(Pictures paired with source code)
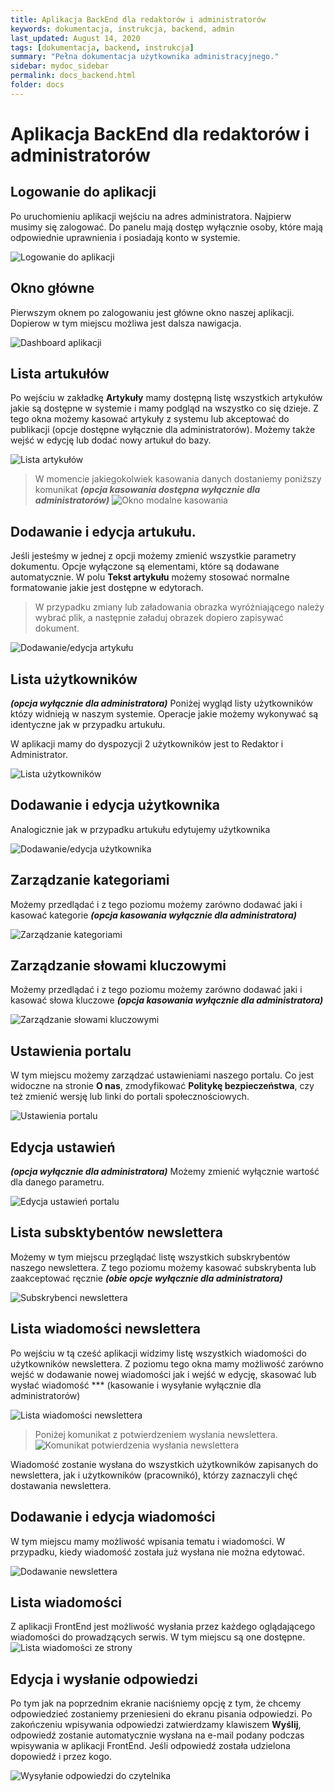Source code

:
 ```yaml
---
title: Aplikacja BackEnd dla redaktorów i administratorów
keywords: dokumentacja, instrukcja, backend, admin
last_updated: August 14, 2020
tags: [dokumentacja, backend, instrukcja]
summary: "Pełna dokumentacja użytkownika administracyjnego."
sidebar: mydoc_sidebar
permalink: docs_backend.html
folder: docs
---
```


# Aplikacja BackEnd dla redaktorów i administratorów

## Logowanie do aplikacji

Po uruchomieniu aplikacji wejściu na adres administratora. Najpierw musimy się zalogować. Do panelu mają dostęp wyłącznie osoby, które mają odpowiednie uprawnienia i posiadają konto w systemie. 

![Logowanie do aplikacji](/images/docs/docs_admin_01.png)

## Okno główne

Pierwszym oknem po zalogowaniu jest główne okno naszej aplikacji. Dopierow w tym miejscu możliwa jest dalsza nawigacja.

![Dashboard aplikacji](/images/docs/docs_admin_02.png)

## Lista artukułów

Po wejściu w zakładkę **Artykuły** mamy dostępną listę wszystkich artykułów jakie są dostępne w systemie i mamy podgląd na wszystko co się dzieje. Z tego okna możemy kasować artykuły z systemu lub akceptować do publikacji (opcje dostępne wyłącznie dla administratorów). Możemy także wejść w edycję lub dodać nowy artukuł do bazy.

![Lista artykułów](/images/docs/docs_admin_03.png)

> W momencie jakiegokolwiek kasowania danych dostaniemy poniższy komunikat ***(opcja kasowania dostępna wyłącznie dla administratorów)***
> ![Okno modalne kasowania](/images/docs/docs_admin_03a.png)

## Dodawanie i edycja artukułu.

Jeśli jesteśmy w jednej z opcji możemy zmienić wszystkie parametry dokumentu. Opcje wyłączone są elementami, które są dodawane automatycznie. W polu **Tekst artykułu** możemy stosować normalne formatowanie jakie jest dostępne w edytorach.

> W przypadku zmiany lub załadowania obrazka wyróżniającego należy wybrać plik, a następnie załaduj obrazek dopiero zapisywać dokument. 

![Dodawanie/edycja artykułu](/images/docs/docs_admin_04.png)

## Lista użytkowników

***(opcja wyłącznie dla administratora)***
Poniżej wygląd listy użytkowników któzy widnieją w naszym systemie. Operacje jakie możemy wykonywać są identyczne jak w przypadku artukułu. 

W aplikacji mamy do dyspozycji 2 użytkowników jest to Redaktor i Administrator.

![Lista użytkowników](/images/docs/docs_admin_05.png)

## Dodawanie i edycja użytkownika

Analogicznie jak w przypadku artukułu edytujemy użytkownika

![Dodawanie/edycja użytkownika](/images/docs/docs_admin_06.png)

## Zarządzanie kategoriami

Możemy przedlądać i z tego poziomu możemy zarówno dodawać jaki i kasować kategorie ***(opcja kasowania wyłącznie dla administratora)***

![Zarządzanie kategoriami](/images/docs/docs_admin_07.png)

## Zarządzanie słowami kluczowymi

Możemy przedlądać i z tego poziomu możemy zarówno dodawać jaki i kasować słowa kluczowe ***(opcja kasowania wyłącznie dla administratora)***

![Zarządzanie słowami kluczowymi](/images/docs/docs_admin_08.png)

## Ustawienia portalu

W tym miejscu możemy zarządzać ustawieniami naszego portalu. Co jest widoczne na stronie **O nas**, zmodyfikować **Politykę bezpieczeństwa**, czy też zmienić wersję lub linki do portali społecznościowych.

![Ustawienia portalu](/images/docs/docs_admin_09.png)

## Edycja ustawień

***(opcja wyłącznie dla administratora)***
Możemy zmienić wyłącznie wartość dla danego parametru.

![Edycja ustawień portalu](/images/docs/docs_admin_10.png)

## Lista subsktybentów newslettera

Możemy w tym miejscu przeglądać listę wszystkich subskrybentów naszego newslettera. Z tego poziomu możemy kasować subskrybenta lub zaakceptować ręcznie ***(obie opcje wyłącznie dla administratora)***

![Subskrybenci newslettera](/images/docs/docs_admin_11.png)

## Lista wiadomości newslettera

Po wejściu w tą cześć aplikacji widzimy listę wszystkich wiadomości do użytkowników newslettera. Z poziomu tego okna mamy możliwość zarówno wejść w dodawanie nowej wiadomości jak i wejść w edycję, skasować lub wysłać wiadomość *** (kasowanie i wysyłanie wyłącznie dla administratorów)

![Lista wiadomości newslettera](/images/docs/docs_admin_12.png)

> Poniżej komunikat z potwierdzeniem wysłania newslettera.
> ![Komunikat potwierdzenia wysłania newslettera](/images/docs/docs_admin_12a.png)

Wiadomość zostanie wysłana do wszystkich użytkowników zapisanych do newslettera, jak i użytkowników (pracownikó), którzy zaznaczyli chęć dostawania newslettera.

## Dodawanie i edycja wiadomości

W tym miejscu mamy możliwość wpisania tematu i wiadomości. W przypadku, kiedy wiadomość została już wysłana nie można edytować.

![Dodawanie newslettera](/images/docs/docs_admin_13.png)

## Lista wiadomości

Z aplikacji FrontEnd jest możliwość wysłania przez każdego oglądającego wiadomości do prowadzących serwis. W tym miejscu są one dostępne.
![Lista wiadomości ze strony](/images/docs/docs_admin_15.png)

## Edycja i wysłanie odpowiedzi

Po tym jak na poprzednim ekranie naciśniemy opcję z tym, że chcemy odpowiedzieć zostaniemy przeniesieni do ekranu pisania odpowiedzi. Po zakończeniu wpisywania odpowiedzi zatwierdzamy klawiszem **Wyślij**, odpowiedź zostanie automatycznie wysłana na e-mail podany podczas wpisywania w aplikacji FrontEnd. Jeśli odpowiedź została udzielona dopowiedź i przez kogo. 


![Wysyłanie odpowiedzi do czytelnika](/images/docs/docs_admin_16.png)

* WORK TO COMPLETE *
Both the line containing "## Okno główne" and the line containing "## Lista artukułów" belong in the answer. Print them and every line above that falls between them exactly, and no others.

* TASK OUTPUT *
## Okno główne

Pierwszym oknem po zalogowaniu jest główne okno naszej aplikacji. Dopierow w tym miejscu możliwa jest dalsza nawigacja.

![Dashboard aplikacji](/images/docs/docs_admin_02.png)

## Lista artukułów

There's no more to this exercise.